This study aimed to evaluate the feasibility and reliability of tricuspid and mitral annular plane systolic excursion measurements (TAPSE and MAPSE) applying M-mode spatiotemporal image correlation (STIC) technology in low-risk pregnancies.

Methods

An initial retrospective pilot study was carried out to assess repeatability, followed by a larger mixed cross-sectional and prospective longitudinal study, both evaluating low-risk singleton pregnancies between 22+6 and 39+1 weeks. As only annuli capture was necessary, STIC acquisition parameters were set to the minimum volume angle of 15° and acquisition time of 7.5 s.

Results

A total of 330 volumes were analysed offline applying STIC M-mode. Acquisition rates were 96.9 % for TAPSE and 93.7 % MAPSE in the pilot study (n=32) and 98.0 % for both in the longitudinal study (n=102). Both study designs revealed good repeatability for both sides of the heart, with higher intraclass correlation coefficients (ICCs) for TAPSE (0.84–0.94) compared to MAPSE (0.80–0.88). Good repeatability was demonstrated for both sides of the heart, more so for TAPSE than MAPSE, with ICCs for TAPSE 0.84–0.91 and MAPSE 0.75–0.76, comparable to prior ICCs for STIC repeatability.

Conclusions

Modified STIC acquisition settings specifically tailored for capturing the longitudinal annular displacement may improve STIC TAPSE and MAPSE acquisition rates, optimising image quality for precise measurement and potentially bringing these modalities closer to clinical application.

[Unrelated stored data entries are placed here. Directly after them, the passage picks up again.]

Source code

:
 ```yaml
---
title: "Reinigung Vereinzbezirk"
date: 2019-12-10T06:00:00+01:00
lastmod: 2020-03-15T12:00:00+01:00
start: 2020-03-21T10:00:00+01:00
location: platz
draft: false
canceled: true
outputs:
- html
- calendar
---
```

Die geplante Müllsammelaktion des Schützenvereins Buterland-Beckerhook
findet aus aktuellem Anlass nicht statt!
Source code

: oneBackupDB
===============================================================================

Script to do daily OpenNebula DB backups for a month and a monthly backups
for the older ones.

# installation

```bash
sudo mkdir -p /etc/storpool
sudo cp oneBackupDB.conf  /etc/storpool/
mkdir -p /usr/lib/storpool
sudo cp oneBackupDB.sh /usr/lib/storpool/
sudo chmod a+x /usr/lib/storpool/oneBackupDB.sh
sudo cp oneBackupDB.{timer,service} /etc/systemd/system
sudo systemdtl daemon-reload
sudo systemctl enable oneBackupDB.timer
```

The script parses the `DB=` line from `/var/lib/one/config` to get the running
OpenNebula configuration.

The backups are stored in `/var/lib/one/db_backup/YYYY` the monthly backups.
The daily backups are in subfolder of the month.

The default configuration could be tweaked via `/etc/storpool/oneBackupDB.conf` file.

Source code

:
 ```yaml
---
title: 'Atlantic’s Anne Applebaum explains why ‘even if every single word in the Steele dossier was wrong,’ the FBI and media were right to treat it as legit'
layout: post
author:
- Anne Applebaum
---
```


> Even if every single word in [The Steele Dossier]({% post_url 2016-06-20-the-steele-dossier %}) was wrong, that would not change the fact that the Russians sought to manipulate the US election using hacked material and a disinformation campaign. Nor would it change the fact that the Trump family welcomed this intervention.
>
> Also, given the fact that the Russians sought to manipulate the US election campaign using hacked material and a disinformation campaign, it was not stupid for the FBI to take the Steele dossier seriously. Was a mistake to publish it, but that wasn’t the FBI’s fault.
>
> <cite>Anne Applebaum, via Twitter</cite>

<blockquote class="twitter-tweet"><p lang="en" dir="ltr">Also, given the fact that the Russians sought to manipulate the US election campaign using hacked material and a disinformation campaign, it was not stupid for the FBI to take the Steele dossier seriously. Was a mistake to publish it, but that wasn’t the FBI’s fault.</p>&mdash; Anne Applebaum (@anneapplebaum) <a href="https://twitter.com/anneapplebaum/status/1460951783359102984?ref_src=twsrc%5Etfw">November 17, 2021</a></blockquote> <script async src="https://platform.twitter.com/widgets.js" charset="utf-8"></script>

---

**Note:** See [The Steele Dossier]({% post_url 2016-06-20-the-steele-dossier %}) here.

Corresponding author: Hagai Avnet, PhD, School of Clinical Medicine, Discipline of Women’s Health, Faculty of Medicine, University of New South Wales, Sydney, NSW, Australia; and Fetal Medicine Unit, Department of Obstetrics and Gynecology, Sheba Medical Center, TelHashomer, Israel, E-mail:

Acknowledgments

This work was conducted as part of the PhD thesis of Dr Hagai Avnet at the University of New South Wales, Sydney.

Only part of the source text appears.